• EXERCISE DIRECTIONS:
In which lines of the data does the string "this" appear? Copy every one.

• EXERCISE INPUTS:
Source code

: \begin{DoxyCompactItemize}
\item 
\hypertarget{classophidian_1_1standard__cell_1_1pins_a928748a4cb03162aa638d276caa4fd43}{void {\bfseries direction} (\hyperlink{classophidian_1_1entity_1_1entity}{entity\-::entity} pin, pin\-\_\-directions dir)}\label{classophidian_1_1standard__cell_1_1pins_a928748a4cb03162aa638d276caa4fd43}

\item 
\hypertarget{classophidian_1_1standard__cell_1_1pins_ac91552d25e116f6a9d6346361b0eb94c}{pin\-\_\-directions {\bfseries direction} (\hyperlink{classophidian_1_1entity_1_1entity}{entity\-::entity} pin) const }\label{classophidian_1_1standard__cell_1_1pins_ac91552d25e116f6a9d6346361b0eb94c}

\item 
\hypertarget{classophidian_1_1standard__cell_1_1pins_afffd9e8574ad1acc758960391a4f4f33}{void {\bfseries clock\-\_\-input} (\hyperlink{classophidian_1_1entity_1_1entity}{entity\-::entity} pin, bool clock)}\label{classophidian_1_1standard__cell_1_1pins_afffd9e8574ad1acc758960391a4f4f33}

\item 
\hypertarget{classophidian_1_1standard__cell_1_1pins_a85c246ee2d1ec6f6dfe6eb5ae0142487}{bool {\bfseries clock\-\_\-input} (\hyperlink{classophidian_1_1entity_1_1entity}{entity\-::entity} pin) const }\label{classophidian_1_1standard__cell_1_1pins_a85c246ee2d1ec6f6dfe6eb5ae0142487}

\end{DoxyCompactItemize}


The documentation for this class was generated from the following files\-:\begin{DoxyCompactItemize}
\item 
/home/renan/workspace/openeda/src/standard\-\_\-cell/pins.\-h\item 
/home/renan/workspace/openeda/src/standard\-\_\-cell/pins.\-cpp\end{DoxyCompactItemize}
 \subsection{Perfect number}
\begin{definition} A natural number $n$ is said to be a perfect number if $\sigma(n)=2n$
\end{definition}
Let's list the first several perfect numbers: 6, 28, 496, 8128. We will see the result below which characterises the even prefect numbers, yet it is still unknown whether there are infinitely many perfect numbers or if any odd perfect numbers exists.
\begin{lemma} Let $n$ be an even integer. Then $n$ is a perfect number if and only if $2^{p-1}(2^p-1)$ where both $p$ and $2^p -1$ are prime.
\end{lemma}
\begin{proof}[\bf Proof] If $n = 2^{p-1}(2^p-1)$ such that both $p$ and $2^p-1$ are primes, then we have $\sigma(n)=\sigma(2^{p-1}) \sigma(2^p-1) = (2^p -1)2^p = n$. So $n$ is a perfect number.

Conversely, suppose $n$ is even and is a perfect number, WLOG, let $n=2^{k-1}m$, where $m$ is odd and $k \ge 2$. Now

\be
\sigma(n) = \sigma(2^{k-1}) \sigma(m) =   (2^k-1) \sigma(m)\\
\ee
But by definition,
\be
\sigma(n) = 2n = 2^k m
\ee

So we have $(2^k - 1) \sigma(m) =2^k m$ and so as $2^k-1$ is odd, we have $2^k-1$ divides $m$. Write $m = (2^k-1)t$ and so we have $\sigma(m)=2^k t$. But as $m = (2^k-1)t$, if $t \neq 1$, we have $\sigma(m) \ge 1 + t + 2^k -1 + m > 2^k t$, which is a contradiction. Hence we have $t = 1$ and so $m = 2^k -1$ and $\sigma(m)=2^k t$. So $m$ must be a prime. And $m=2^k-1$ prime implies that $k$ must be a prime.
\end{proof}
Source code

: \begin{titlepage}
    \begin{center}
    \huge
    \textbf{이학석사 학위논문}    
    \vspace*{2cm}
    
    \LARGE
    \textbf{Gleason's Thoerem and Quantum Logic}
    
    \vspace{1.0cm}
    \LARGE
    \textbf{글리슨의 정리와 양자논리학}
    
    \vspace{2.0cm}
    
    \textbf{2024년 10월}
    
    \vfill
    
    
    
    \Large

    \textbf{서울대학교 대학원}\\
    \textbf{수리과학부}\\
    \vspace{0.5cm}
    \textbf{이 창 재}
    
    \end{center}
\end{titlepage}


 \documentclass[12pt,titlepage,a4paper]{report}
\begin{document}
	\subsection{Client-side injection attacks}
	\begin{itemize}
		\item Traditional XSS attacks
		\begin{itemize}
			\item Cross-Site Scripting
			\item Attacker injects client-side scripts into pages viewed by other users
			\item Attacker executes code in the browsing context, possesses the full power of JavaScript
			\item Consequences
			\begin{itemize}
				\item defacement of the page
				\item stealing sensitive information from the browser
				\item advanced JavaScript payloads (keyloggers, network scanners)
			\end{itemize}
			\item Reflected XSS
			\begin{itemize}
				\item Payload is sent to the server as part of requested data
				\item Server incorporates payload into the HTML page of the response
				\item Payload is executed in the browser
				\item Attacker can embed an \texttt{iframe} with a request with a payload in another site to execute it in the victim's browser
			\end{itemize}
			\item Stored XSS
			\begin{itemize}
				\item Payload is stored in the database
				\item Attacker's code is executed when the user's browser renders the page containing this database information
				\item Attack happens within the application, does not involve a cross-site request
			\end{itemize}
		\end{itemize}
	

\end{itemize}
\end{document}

• ANSWER SECTION:
The documentation for this class was generated from the following files\-:\begin{DoxyCompactItemize}
				\item Attacker's code is executed when the user's browser renders the page containing this database information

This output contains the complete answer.